Legnica: Pierwszy wniosek do sądu za palenie śmieciami

archiwum prw.pl
Jest pierwszy w Legnicy wniosek do sądu za palenie śmieci. Strażnicy miejscy od listopada kontrolują co mieszkańcy starych dzielnic i domków jednorodzinnych wrzucają do pieców. Zwykle pod wskazanym adresem pojawiają się na wniosek sąsiadów, zaniepokojonych gęstym dymem wydostającym się z kominów.
- W tym sezonie funkcjonariusze sprawdzili ponad 200 palenisk - podkreśla wiceprezydent Jadwiga Zienkiewicz.
- W ubiegłym tygodniu dwie osoby zostały - powiem kolokwialnie - przyłapane na tym, że paliły jedna odpadami, plastikami, a druga osoba lakierowanymi resztkami mebli, co powoduje zanieczyszczenia dioksynami - mówi Jadwiga Zienkiewicz.
Inspektor Jacek Śmigielski z legnickiej Straży Miejskiej podkreśla, że właśnie takie miejsca są pod szczególnym nadzorem strażników:
- To że byliśmy w danym miejscu, nie oznacza, że do niego nie wrócimy, więc uprzedzamy mieszkańców. Prosimy również o respektowanie tych przepisów ustawy. Akcja prowadzona jest w różnych porach dnia. Zarówno w godzinach porannych jak i popołudniowych. Zajrzymy do każdego domu, do każdego podwórka.

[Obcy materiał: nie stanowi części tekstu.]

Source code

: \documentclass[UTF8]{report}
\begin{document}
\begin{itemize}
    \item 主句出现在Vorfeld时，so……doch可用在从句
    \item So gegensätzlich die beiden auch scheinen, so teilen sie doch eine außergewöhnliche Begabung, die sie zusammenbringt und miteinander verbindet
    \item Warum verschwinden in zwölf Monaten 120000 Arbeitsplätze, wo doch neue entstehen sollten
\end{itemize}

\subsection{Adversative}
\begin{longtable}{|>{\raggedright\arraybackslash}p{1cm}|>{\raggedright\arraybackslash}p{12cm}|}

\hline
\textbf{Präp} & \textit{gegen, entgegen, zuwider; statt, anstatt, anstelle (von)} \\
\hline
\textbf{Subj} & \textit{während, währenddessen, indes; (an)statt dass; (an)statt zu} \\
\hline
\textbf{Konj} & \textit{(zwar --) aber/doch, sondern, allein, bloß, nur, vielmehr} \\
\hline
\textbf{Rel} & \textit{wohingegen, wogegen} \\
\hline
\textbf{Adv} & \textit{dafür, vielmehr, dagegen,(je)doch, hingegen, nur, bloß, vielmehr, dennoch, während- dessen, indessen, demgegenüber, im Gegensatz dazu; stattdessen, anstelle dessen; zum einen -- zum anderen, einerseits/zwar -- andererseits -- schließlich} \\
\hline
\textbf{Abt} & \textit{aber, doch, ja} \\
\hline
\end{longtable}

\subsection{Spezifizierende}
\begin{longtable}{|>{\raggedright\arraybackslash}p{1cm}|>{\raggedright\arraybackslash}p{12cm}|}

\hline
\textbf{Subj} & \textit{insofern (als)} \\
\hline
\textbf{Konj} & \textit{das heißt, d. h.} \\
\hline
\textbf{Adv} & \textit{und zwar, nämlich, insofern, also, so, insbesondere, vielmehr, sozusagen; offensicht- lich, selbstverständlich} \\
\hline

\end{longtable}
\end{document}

Właścicielowi posesji grozi grzywna do 5 tysięcy złotych. W Legnicy - na mocy specjalnej uchwały Rady Miasta - taka sama kara grozi za niewpuszczenie do mieszkania czy na posesję inspektorów upoważnionych przez prezydenta miasta do kontroli palenisk.
Mężczyzna, który palił meble jeszcze w czasie interwencji zapowiedział, że nie przyjmie pięćsetzłotowego mandatu, bo jak stwierdził... dwa tygodnie wcześniej już taką karę otrzymał. Strażnicy miejscu już skierowali wniosek do sądu.